*** Input material ***

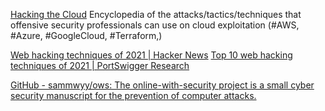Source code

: 
[Hacking the Cloud](https://hackingthe.cloud/)
Encyclopedia of the attacks/tactics/techniques that offensive security professionals can use on cloud exploitation (#AWS, #Azure, #GoogleCloud, #Terraform,)

[Web hacking techniques of 2021 | Hacker News](https://news.ycombinator.com/item?id=30284022)
[Top 10 web hacking techniques of 2021 | PortSwigger Research](https://portswigger.net/research/top-10-web-hacking-techniques-of-2021)

[GitHub - sammwyy/ows: The online-with-security project is a small cyber security manuscript for the prevention of computer attacks.](https://github.com/sammwyy/ows)
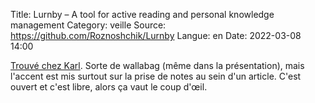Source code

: Title: Lurnby –  A tool for active reading and personal knowledge management
Category: veille
Source: https://github.com/Roznoshchik/Lurnby
Langue: en
Date: 2022-03-08 14:00

[Trouvé chez Karl](https://www.la-grange.net/2022/02/23/decodage). Sorte de wallabag (même dans la présentation), mais l'accent est mis surtout sur la prise de notes au sein d'un article. C'est ouvert et c'est libre, alors ça vaut le coup d'œil. 
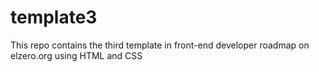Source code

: # template3
This repo contains the third template in front-end developer roadmap on elzero.org using HTML and CSS
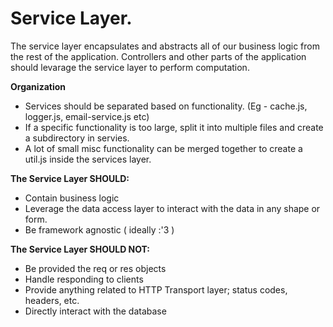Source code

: # Service Layer.

The service layer encapsulates and abstracts all of our business logic from the rest of the application. Controllers and other parts of the application should levarage the service layer to perform computation.

**Organization**

- Services should be separated based on functionality. (Eg - cache.js, logger.js, email-service.js etc)
- If a specific functionality is too large, split it into multiple files and create a subdirectory in servies.
- A lot of small misc functionality can be merged together to create a util.js inside the services layer. 

**The Service Layer SHOULD:**

- Contain business logic
- Leverage the data access layer to interact with the data in any shape or form.
- Be framework agnostic ( ideally :'3 )

**The Service Layer SHOULD NOT:**
- Be provided the req or res objects
- Handle responding to clients
- Provide anything related to HTTP Transport layer; status codes, headers, etc.
- Directly interact with the database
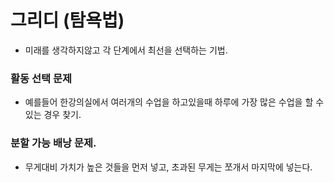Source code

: # 그리디 (탐욕법)

-   미래를 생각하지않고 각 단계에서 최선을 선택하는 기법.

### 활동 선택 문제

-   예를들어 한강의실에서 여러개의 수업을 하고있을때 하루에 가장 많은 수업을 할 수 있는 경우 찾기.

### 분할 가능 배낭 문제.

-   무게대비 가치가 높은 것들을 먼저 넣고, 초과된 무게는 쪼개서 마지막에 넣는다.
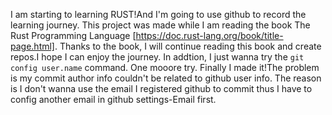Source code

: I am starting to learning RUST!And I'm going to use github to record the learning journey.
This project was made while I am reading the book The Rust Programming Language [https://doc.rust-lang.org/book/title-page.html].
Thanks to the book, I will continue reading this book and create repos.I hope I can enjoy the journey.
In addtion, I just wanna try the `git config user.name` command.
One mooore try.
Finally I made it!The problem is my commit author info couldn't be related to github user info.
The reason is I don't wanna use the email I registered github to commit thus I have to config another
email in github settings-Email first.

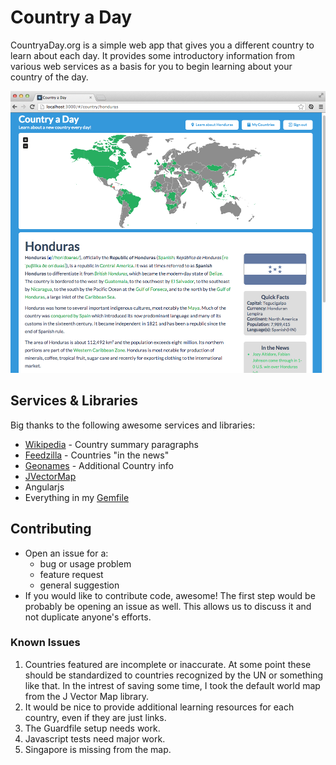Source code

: # Country a Day
CountryaDay.org is a simple web app that gives you a different country to learn about each day.  It provides some introductory information from various web services as a basis for you to begin learning about your country of the day.

![](screenshots/country.png)

## Services & Libraries
Big thanks to the following awesome services and libraries:
- [Wikipedia](http://wikipedia.org) - Country summary paragraphs
- [Feedzilla](http://feedzilla.com) - Countries "in the news"
- [Geonames](http://geonames.org) - Additional Country info
- [JVectorMap](http://jvectormap.com)
- Angularjs
- Everything in my [Gemfile](Gemfile)


## Contributing
* Open an issue for a:
    * bug or usage problem
    * feature request
    * general suggestion
* If you would like to contribute code, awesome!  The first step would be probably be opening an issue as well.
This allows us to discuss it and not duplicate anyone's efforts.

### Known Issues
1. Countries featured are incomplete or inaccurate.  At some point these should be standardized to countries 
recognized by the UN or something like that. In the intrest of saving some time, I took the default world map
from the J Vector Map library.
2.  It would be nice to provide additional learning resources for each country, even if they are just links.
3.  The Guardfile setup needs work.
4.  Javascript tests need major work.
5.  Singapore is missing from the map.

*** End of Input material ***

▶ Task requirements:
Please reproduce every record exactly, leaving the pictures out.

▶ Problem solution:
Source code

: 
[Hacking the Cloud](https://hackingthe.cloud/)
Encyclopedia of the attacks/tactics/techniques that offensive security professionals can use on cloud exploitation (#AWS, #Azure, #GoogleCloud, #Terraform,)

[Web hacking techniques of 2021 | Hacker News](https://news.ycombinator.com/item?id=30284022)
[Top 10 web hacking techniques of 2021 | PortSwigger Research](https://portswigger.net/research/top-10-web-hacking-techniques-of-2021)

[GitHub - sammwyy/ows: The online-with-security project is a small cyber security manuscript for the prevention of computer attacks.](https://github.com/sammwyy/ows)
Source code

: Title: Lurnby –  A tool for active reading and personal knowledge management
Category: veille
Source: https://github.com/Roznoshchik/Lurnby
Langue: en
Date: 2022-03-08 14:00

[Trouvé chez Karl](https://www.la-grange.net/2022/02/23/decodage). Sorte de wallabag (même dans la présentation), mais l'accent est mis surtout sur la prise de notes au sein d'un article. C'est ouvert et c'est libre, alors ça vaut le coup d'œil. 
Source code

: # template3
This repo contains the third template in front-end developer roadmap on elzero.org using HTML and CSS
Source code

: # Service Layer.

The service layer encapsulates and abstracts all of our business logic from the rest of the application. Controllers and other parts of the application should levarage the service layer to perform computation.

**Organization**

- Services should be separated based on functionality. (Eg - cache.js, logger.js, email-service.js etc)
- If a specific functionality is too large, split it into multiple files and create a subdirectory in servies.
- A lot of small misc functionality can be merged together to create a util.js inside the services layer. 

**The Service Layer SHOULD:**

- Contain business logic
- Leverage the data access layer to interact with the data in any shape or form.
- Be framework agnostic ( ideally :'3 )

**The Service Layer SHOULD NOT:**
- Be provided the req or res objects
- Handle responding to clients
- Provide anything related to HTTP Transport layer; status codes, headers, etc.
- Directly interact with the database
Source code

: # 그리디 (탐욕법)

-   미래를 생각하지않고 각 단계에서 최선을 선택하는 기법.

### 활동 선택 문제

-   예를들어 한강의실에서 여러개의 수업을 하고있을때 하루에 가장 많은 수업을 할 수 있는 경우 찾기.

### 분할 가능 배낭 문제.

-   무게대비 가치가 높은 것들을 먼저 넣고, 초과된 무게는 쪼개서 마지막에 넣는다.
Source code

: I am starting to learning RUST!And I'm going to use github to record the learning journey.
This project was made while I am reading the book The Rust Programming Language [https://doc.rust-lang.org/book/title-page.html].
Thanks to the book, I will continue reading this book and create repos.I hope I can enjoy the journey.
In addtion, I just wanna try the `git config user.name` command.
One mooore try.
Finally I made it!The problem is my commit author info couldn't be related to github user info.
The reason is I don't wanna use the email I registered github to commit thus I have to config another
email in github settings-Email first.

Source code

: # Country a Day
CountryaDay.org is a simple web app that gives you a different country to learn about each day.  It provides some introductory information from various web services as a basis for you to begin learning about your country of the day.

![](screenshots/country.png)

## Services & Libraries
Big thanks to the following awesome services and libraries:
- [Wikipedia](http://wikipedia.org) - Country summary paragraphs
- [Feedzilla](http://feedzilla.com) - Countries "in the news"
- [Geonames](http://geonames.org) - Additional Country info
- [JVectorMap](http://jvectormap.com)
- Angularjs
- Everything in my [Gemfile](Gemfile)


## Contributing
* Open an issue for a:
    * bug or usage problem
    * feature request
    * general suggestion
* If you would like to contribute code, awesome!  The first step would be probably be opening an issue as well.
This allows us to discuss it and not duplicate anyone's efforts.

### Known Issues
1. Countries featured are incomplete or inaccurate.  At some point these should be standardized to countries 
recognized by the UN or something like that. In the intrest of saving some time, I took the default world map
from the J Vector Map library.
2.  It would be nice to provide additional learning resources for each country, even if they are just links.
3.  The Guardfile setup needs work.
4.  Javascript tests need major work.
5.  Singapore is missing from the map.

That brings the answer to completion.